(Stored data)
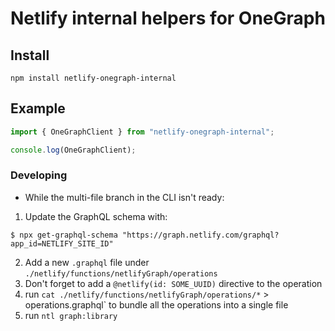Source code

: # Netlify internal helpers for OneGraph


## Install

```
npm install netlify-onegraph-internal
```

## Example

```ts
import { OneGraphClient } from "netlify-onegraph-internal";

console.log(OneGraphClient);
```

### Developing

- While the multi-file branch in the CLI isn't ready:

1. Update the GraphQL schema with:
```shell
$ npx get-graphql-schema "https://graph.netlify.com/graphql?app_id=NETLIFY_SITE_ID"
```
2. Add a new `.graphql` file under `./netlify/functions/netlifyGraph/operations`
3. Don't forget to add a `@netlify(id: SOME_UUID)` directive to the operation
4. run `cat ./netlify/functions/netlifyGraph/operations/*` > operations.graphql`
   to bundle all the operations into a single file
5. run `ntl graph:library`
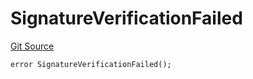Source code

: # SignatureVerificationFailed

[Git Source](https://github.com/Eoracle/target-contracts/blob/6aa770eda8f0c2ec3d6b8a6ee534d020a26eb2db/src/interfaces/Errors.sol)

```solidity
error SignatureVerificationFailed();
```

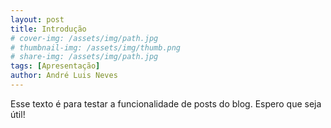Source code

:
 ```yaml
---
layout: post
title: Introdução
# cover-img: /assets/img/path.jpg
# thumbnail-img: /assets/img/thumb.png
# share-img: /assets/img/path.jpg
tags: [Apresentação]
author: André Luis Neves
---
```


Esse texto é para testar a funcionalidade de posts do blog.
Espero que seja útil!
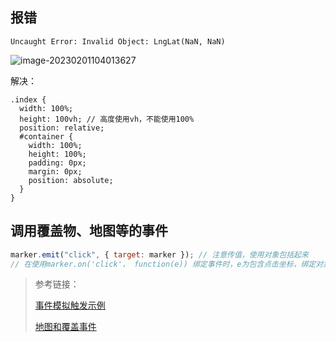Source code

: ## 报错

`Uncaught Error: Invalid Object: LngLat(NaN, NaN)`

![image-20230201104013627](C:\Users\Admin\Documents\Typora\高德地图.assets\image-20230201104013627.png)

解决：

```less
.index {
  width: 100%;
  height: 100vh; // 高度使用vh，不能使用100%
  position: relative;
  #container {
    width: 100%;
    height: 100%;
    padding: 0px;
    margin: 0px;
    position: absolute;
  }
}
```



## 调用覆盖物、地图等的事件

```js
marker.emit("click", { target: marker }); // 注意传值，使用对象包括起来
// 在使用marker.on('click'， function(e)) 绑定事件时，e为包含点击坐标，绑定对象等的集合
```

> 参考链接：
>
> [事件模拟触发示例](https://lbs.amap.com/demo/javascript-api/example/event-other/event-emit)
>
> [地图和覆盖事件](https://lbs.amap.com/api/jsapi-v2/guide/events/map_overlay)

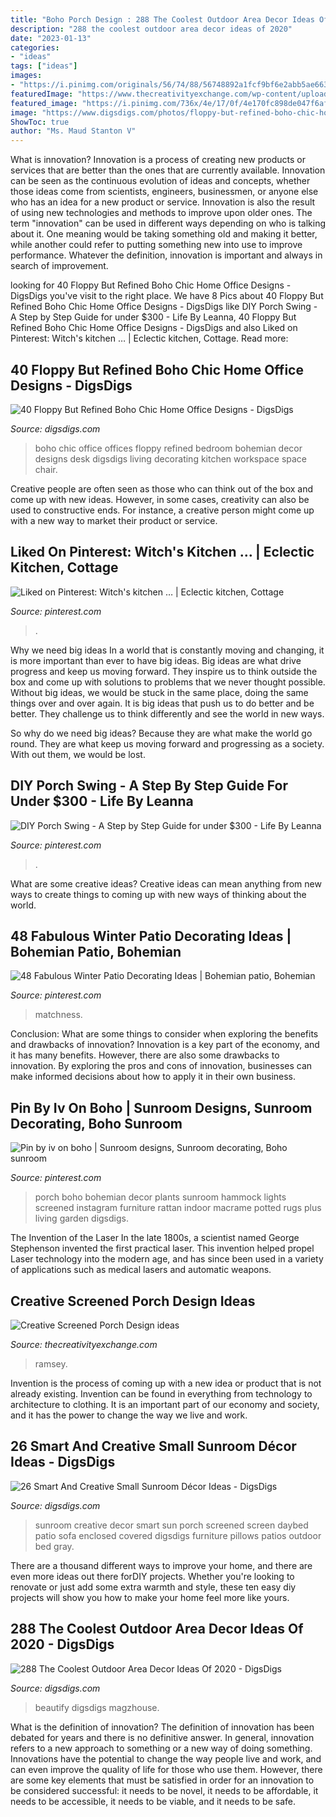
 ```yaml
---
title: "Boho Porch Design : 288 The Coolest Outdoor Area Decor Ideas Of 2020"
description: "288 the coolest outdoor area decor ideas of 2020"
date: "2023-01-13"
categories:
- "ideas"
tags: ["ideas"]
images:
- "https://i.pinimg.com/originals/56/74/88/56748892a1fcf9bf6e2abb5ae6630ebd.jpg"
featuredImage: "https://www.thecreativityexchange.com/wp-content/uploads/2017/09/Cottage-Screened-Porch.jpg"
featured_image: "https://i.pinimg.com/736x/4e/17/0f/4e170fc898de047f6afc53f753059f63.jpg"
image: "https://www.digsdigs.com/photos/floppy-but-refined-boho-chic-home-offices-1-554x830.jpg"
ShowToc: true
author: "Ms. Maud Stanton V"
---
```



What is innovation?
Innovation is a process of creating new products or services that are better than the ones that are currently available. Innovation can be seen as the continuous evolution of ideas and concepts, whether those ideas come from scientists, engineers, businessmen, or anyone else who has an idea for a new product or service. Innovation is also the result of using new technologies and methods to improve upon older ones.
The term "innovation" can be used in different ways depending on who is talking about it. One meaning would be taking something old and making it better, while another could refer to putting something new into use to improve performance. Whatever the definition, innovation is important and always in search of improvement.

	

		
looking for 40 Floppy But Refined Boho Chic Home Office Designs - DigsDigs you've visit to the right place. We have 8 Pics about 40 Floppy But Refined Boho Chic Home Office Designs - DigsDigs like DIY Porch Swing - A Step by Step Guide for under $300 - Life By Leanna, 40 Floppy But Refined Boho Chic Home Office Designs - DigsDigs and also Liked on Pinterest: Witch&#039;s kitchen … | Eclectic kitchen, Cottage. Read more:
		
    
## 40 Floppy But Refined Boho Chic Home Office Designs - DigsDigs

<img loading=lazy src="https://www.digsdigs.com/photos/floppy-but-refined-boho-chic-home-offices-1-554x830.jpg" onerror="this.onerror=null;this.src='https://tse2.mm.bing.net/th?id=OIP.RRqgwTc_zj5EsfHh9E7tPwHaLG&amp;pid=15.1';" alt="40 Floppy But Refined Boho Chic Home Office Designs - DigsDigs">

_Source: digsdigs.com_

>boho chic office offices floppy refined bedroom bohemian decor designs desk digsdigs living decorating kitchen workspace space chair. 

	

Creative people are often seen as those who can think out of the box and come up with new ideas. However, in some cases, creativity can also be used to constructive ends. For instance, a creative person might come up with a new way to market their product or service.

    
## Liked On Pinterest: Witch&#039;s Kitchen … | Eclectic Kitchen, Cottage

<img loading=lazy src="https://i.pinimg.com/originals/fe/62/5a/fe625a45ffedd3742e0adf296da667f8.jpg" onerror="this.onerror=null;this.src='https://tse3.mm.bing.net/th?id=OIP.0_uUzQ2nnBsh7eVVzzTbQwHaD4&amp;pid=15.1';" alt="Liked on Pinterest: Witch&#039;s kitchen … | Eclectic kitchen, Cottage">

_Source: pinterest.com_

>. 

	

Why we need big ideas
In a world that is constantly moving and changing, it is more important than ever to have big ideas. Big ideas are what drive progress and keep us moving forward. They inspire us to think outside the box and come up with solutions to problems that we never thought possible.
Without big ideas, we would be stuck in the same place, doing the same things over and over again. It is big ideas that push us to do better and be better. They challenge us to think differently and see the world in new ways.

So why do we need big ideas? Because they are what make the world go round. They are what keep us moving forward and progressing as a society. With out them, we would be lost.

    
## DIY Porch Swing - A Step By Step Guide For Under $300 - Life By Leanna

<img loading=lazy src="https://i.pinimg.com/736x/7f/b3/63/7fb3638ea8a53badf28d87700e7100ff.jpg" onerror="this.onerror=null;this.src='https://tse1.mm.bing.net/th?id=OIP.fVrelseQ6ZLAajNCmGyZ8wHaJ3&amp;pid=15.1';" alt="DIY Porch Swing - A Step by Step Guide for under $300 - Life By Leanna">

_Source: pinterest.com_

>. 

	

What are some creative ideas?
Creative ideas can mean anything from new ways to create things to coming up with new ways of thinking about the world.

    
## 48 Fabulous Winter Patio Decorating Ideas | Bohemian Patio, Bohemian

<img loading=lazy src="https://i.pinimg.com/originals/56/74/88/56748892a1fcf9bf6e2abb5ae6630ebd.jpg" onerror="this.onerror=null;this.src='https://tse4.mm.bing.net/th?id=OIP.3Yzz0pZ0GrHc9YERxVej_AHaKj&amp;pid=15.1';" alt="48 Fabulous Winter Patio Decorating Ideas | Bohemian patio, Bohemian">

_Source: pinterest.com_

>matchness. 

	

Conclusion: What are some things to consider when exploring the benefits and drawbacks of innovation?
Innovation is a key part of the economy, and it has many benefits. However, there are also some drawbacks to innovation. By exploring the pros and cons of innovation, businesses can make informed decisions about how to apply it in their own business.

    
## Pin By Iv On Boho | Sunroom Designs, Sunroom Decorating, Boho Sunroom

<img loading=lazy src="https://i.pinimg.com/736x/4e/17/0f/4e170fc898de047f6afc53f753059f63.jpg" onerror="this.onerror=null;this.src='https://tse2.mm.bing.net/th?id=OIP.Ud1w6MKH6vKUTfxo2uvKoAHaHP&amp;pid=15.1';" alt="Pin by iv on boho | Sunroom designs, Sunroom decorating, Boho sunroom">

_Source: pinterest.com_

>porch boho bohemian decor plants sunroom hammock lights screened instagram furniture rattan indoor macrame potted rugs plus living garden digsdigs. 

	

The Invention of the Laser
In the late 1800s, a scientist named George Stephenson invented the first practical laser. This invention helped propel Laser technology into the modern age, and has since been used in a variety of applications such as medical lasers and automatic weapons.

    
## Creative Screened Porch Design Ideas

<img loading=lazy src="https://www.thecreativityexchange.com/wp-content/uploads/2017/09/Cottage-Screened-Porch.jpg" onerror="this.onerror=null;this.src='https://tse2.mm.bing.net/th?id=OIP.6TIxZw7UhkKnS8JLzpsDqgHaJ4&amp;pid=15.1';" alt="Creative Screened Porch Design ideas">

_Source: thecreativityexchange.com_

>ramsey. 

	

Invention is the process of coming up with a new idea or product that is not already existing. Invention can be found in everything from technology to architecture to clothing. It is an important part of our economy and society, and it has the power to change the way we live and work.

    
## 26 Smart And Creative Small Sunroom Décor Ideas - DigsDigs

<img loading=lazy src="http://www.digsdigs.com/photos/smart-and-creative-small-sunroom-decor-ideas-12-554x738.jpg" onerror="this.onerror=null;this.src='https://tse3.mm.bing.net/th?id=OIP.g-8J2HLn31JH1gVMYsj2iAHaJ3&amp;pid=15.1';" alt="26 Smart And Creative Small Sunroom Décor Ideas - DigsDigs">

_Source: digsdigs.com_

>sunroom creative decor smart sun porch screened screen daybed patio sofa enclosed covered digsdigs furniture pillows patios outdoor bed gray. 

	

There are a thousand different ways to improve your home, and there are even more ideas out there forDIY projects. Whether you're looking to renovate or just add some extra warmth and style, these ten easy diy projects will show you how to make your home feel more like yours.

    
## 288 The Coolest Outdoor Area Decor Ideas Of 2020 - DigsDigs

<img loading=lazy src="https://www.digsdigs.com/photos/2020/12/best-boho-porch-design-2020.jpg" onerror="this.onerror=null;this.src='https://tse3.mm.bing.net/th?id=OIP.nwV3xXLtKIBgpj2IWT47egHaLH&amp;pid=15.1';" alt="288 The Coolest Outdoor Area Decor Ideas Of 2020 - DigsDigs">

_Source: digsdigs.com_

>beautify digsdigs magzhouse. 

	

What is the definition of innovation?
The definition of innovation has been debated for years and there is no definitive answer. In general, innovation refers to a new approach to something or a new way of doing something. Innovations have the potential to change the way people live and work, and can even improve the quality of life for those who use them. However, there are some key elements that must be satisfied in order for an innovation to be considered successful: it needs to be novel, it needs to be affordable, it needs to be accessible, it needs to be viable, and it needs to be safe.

### Work required
Among the records above, only the lines between the line holding "## 48 Fabulous" and the line holding "## Pin By Iv", inclusive, are to be output, exactly as written.

### Result for this task
## 48 Fabulous Winter Patio Decorating Ideas | Bohemian Patio, Bohemian

<img loading=lazy src="https://i.pinimg.com/originals/56/74/88/56748892a1fcf9bf6e2abb5ae6630ebd.jpg" onerror="this.onerror=null;this.src='https://tse4.mm.bing.net/th?id=OIP.3Yzz0pZ0GrHc9YERxVej_AHaKj&amp;pid=15.1';" alt="48 Fabulous Winter Patio Decorating Ideas | Bohemian patio, Bohemian">

_Source: pinterest.com_

>matchness. 

	

Conclusion: What are some things to consider when exploring the benefits and drawbacks of innovation?
Innovation is a key part of the economy, and it has many benefits. However, there are also some drawbacks to innovation. By exploring the pros and cons of innovation, businesses can make informed decisions about how to apply it in their own business.

    
## Pin By Iv On Boho | Sunroom Designs, Sunroom Decorating, Boho Sunroom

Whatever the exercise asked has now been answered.